Glider
"In het verleden behaalde resultaten bieden geen garanties voor de toekomst"
About this blog

These are the ramblings of Matthijs Kooijman, concerning the software he hacks on, hobbies he has and occasionally his personal life.

Most content on this site is licensed under the WTFPL, version 2 (details).

Questions? Praise? Blame? Feel free to contact me.

My old blog (pre-2006) is also still available.

See also my Mastodon page.

Sun Mon Tue Wed Thu Fri Sat
     
18
       
Powered by Blosxom &Perl onion
(With plugins: config, extensionless, hide, tagging, Markdown, macros, breadcrumbs, calendar, directorybrowse, feedback, flavourdir, include, interpolate_fancy, listplugins, menu, pagetype, preview, seemore, storynum, storytitle, writeback_recent, moreentries)
Valid XHTML 1.0 Strict & CSS
Disabling (broken) sensors in Supermicro IPMI to prevent alarm beeps

A few months ago, I put up an old Atom-powered Supermicro server (SYS-5015A-PHF) again, to serve at De War to collect and display various sensor and energy data about our building.

The server turned out to have an annoying habit: every now and then it would start beeping (one continuous annoying beep), that would continue until the machine was rebooted. It happened sporadically, but kept coming back. When I used this machine before, it was located in a datacenter where nobody would care about a beep more or less (so maybe it has been beeping for years on end before I replaced the server), but now it was in a server cabinet inside our local Fablab, where there are plenty of people to become annoyed by a beeping server...

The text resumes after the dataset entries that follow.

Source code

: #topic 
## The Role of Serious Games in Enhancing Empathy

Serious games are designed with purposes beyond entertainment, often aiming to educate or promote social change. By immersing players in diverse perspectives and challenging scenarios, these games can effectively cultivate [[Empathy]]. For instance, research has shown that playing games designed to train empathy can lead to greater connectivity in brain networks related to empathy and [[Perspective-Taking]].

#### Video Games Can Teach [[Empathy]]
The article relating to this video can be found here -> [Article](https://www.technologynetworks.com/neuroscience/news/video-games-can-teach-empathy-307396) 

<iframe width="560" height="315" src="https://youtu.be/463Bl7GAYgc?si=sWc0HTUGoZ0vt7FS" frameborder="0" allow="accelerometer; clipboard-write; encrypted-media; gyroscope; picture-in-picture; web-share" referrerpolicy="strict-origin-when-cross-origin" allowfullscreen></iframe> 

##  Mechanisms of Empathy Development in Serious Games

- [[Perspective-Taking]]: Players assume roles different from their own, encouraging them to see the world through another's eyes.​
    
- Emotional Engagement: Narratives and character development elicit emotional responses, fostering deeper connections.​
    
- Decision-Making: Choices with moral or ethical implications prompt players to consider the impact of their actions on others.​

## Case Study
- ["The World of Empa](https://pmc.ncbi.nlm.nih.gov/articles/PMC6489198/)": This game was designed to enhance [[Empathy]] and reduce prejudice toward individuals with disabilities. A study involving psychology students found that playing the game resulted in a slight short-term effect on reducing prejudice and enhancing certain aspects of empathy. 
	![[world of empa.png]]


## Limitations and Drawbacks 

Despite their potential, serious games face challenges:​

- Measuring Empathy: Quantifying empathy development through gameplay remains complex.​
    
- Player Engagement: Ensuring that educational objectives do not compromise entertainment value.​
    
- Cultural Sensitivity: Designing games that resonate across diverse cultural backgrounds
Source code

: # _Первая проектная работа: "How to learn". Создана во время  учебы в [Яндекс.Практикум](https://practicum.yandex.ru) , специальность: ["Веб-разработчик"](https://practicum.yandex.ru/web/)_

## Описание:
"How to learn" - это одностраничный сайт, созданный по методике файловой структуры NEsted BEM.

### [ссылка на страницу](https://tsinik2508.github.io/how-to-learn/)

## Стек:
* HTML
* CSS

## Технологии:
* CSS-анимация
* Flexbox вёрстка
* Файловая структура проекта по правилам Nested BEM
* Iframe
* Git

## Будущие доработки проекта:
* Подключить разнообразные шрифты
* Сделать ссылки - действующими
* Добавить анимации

I eventually traced this back to faulty sensor readings and fixed this by disabling the faulty sensors completely in the server's IPMI unit, which will hopefully prevent the annoying beep. In this post, I'll share my steps, in case anyone needs to do the same.


Shorting fan pins

At first, I noticed that there was an alarm displayed in the IPMI webinterface for one of the fans. Of course it makes sense to be notified of a faulty fan, except that the system did not have any fans connected... It did show the fan speed as 0RPM (or -2560RPM depending on where you looked) as expected, so I suspected it would start up realizing there was no fan but then sporadically seeing a bit of electrical noise on the fan speed pin, causing it to mark the fan as present and immediately as not running, triggering the alarm. I tried to fix this by shorting the fan speed detection pins to the GND pins to make it more noise-resilient.

Temperatures also wonky

However, a couple of weeks later, the server started beeping again. This time I looked a bit more closely, and found that the problem was caused by too high temperature this time. The IPMI system event log (queried using ipmi-sel) showed:

43   | Feb-17-2023 | 09:18:58 | CPU Temp         | Temperature       | Upper Non-critical - going high ; Sensor Reading = 125.00 C ; Threshold = 85.00 C
44   | Feb-17-2023 | 09:18:58 | CPU Temp         | Temperature       | Upper Critical - going high ; Sensor Reading = 125.00 C ; Threshold = 90.00 C
45   | Feb-17-2023 | 09:18:58 | CPU Temp         | Temperature       | Upper Non-recoverable - going high ; Sensor Reading = 125.00 C ; Threshold = 95.00 C
46   | Feb-17-2023 | 16:26:16 | CPU Temp         | Temperature       | Upper Non-recoverable - going high ; Sensor Reading = 41.00 C ; Threshold = 95.00 C
47   | Feb-17-2023 | 16:26:16 | CPU Temp         | Temperature       | Upper Critical - going high ; Sensor Reading = 41.00 C ; Threshold = 90.00 C
48   | Feb-17-2023 | 16:26:16 | CPU Temp         | Temperature       | Upper Non-critical - going high ; Sensor Reading = 41.00 C ; Threshold = 85.00 C

This is abit opaque, but the events at 9:18 show the temperature was read as 125°C - clearly indicating a faulty sensor. These are (I presume) the "asserted" events for each of the thresholds that this sensor has. Then at 16:26, the server was rebooted and the sensor read 41°C again (which I believe is still higher than realistic) and each of the thresholds emits a "deasserted" event.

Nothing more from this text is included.